70% of businesses can’t ensure the same level of protection for every endpoint
A Deep Instinct research, which seeks to discover the cybersecurity concerns keeping CISO’s and SecOps professional up at night, found that 86% of UK respondents believe it is not possible to fully prevent ransomware and malware attacks from compromising their organizations defenses. It also found that the rise in the number of endpoints that businesses need to protect continues to be a key source of risk exposure.
The research, which surveyed 1,500 cybersecurity professionals globally – including 200 UK decision makers – discovered the difficulties that UK organizations are experiencing in maintaining a consistent security posture across their organizations. Highlighting how endpoint exposure continues to remain a cause for concern, one third of endpoints deployed in the UK currently have no security agent installed.
Endpoint protection levels may vary
Furthermore, 70 percent of UK businesses say that they cannot ensure that every endpoint has the same level of protection.
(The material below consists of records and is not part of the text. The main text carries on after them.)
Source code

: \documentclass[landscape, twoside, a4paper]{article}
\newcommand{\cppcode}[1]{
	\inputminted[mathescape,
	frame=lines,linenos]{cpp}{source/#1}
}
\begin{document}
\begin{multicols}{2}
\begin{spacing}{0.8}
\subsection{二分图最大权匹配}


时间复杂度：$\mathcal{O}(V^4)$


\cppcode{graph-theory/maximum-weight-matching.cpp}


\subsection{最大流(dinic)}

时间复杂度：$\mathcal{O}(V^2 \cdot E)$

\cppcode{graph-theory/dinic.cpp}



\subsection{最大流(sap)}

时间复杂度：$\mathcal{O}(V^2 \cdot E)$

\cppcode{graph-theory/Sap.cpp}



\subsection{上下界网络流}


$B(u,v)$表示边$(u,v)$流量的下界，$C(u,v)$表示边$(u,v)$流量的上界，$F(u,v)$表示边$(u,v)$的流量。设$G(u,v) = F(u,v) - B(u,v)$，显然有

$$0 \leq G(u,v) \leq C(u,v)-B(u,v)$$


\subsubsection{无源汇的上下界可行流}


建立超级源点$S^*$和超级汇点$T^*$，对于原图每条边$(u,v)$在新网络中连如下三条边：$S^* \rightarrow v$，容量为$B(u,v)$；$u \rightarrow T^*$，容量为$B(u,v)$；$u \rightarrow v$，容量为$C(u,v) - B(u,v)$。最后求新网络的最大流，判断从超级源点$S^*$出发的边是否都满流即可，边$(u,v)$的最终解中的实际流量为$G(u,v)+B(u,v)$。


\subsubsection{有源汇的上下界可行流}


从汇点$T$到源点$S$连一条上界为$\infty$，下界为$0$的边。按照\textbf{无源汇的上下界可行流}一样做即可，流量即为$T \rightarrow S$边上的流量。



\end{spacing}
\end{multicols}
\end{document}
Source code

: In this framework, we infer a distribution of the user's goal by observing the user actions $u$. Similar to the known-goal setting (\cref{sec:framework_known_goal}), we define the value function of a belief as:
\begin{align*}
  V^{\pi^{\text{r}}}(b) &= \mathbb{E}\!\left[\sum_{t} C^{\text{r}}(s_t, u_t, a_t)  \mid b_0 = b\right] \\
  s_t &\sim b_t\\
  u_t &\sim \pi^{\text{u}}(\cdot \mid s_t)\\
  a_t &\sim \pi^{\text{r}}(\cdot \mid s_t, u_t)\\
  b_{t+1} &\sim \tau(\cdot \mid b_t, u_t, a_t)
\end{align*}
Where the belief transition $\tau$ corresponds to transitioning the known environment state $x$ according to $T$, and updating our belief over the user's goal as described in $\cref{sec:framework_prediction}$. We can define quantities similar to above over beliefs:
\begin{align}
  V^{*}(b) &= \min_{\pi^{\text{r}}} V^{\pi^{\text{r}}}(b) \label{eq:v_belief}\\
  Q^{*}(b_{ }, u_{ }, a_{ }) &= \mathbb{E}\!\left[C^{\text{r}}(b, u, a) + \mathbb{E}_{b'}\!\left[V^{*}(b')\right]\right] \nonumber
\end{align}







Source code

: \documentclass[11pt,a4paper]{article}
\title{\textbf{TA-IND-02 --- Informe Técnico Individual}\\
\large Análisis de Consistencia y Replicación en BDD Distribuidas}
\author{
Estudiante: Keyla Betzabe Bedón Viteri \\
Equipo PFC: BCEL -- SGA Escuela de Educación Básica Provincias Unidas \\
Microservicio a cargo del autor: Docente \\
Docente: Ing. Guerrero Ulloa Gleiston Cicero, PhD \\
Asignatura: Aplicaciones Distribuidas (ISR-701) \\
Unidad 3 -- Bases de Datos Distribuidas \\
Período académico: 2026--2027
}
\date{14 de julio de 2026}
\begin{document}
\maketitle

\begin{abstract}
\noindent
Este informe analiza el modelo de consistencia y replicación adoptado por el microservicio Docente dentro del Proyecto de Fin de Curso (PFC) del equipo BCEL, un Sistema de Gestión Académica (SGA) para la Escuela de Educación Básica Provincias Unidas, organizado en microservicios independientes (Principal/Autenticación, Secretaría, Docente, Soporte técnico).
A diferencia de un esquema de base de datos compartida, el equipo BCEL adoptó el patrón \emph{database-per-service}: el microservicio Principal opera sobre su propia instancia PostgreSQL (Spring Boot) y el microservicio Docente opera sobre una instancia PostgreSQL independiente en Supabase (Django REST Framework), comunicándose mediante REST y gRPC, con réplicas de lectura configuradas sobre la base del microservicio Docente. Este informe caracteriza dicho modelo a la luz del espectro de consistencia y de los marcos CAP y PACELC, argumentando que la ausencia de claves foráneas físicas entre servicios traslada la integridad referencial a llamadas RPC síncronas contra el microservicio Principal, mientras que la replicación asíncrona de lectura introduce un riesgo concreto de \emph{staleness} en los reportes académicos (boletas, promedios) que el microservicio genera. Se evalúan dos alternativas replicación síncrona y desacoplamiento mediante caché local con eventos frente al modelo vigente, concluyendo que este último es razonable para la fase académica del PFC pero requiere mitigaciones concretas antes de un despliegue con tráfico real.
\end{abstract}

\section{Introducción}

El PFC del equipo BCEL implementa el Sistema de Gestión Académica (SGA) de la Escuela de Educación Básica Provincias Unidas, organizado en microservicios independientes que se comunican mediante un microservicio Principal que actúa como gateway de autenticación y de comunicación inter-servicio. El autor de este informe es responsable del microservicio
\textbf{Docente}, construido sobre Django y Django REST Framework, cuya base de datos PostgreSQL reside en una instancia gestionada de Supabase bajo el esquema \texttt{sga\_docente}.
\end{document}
This is compounded with 65 percent saying they cannot guarantee every endpoint has the same level of visibility for consistent patching or that every endpoint is secured against the same threats (62 percent).
When examining the challenges facing organizations in detecting threats present within the network, 24 percent of respondents cited the volume of false positives as being one of the biggest barriers, – higher than the global average of 18 percent. However, 47% said that the lack of threat prevention specific to the volume of never-before-seen malware was the top concern.
While the time taken to investigate threats once discovered was of concern to 42 percent of UK respondents, the findings also revealed that the average response time to a cyber incident is 20.2 hours – more than two ‘working’ days, in-line with the global average of 20.9 hours. The time delay in responding to an incident opens the possibility for more damage to be done by the attacker and leaves fewer resources for basic security hygiene.
The fear of cloud-based apps being used as a threat vector
The continued move by organizations to enable greater collaboration between users, partners, suppliers, and customers by enabling third-party access to upload documents and files to the cloud, has led to UK businesses feeling concerned about their own cloud-based apps being used as a threat vector.
The research found that 62 percent of UK businesses are concerned that third parties will upload malicious files to their cloud repository and 24% have “complete” confidence that their cloud/local repository files don’t already hold malicious files.
“In this research, CISO’s and SecOps teams have clearly identified the challenges they are facing daily, including a lack of consistent and thorough endpoint security, exposed cloud storage, malicious file uploads and, and crucially, the time taken to resolve identified threats,” said Brooks Wallace, VP EMEA at Deep Instinct.
“Ransomware and the constant barrage of new malware variants aren’t going to disappear anytime soon, in fact reality tells us that it can only get worse. There isn’t time to waste when it comes to stopping a threat, it must be prevented within milliseconds before it has the chance to take hold and laterally move through the network. It is imperative that organizations adopt a security-first strategy to combat the gaps that exist in their security posture”
- 99 percent of respondents surveyed reported that they did not believe all their endpoints were protected by at least one security agent.
- Hidden persistence, whereby threat actors discreetly maintain long-term access to systems despite disruptions such as restarts or changed credentials, is the most feared tactic used by attackers to launch large-scale attacks (40 percent).
- Lack of qualified SecOps staff (35 percent) causes challenges for incident response.
- 45 percent believe it is currently possible to prevent all malware threats from infiltrating their organization’s network and 66% believe it may be possible to prevent all malware threats from infiltrating their organization’s network in the next 2-5 years.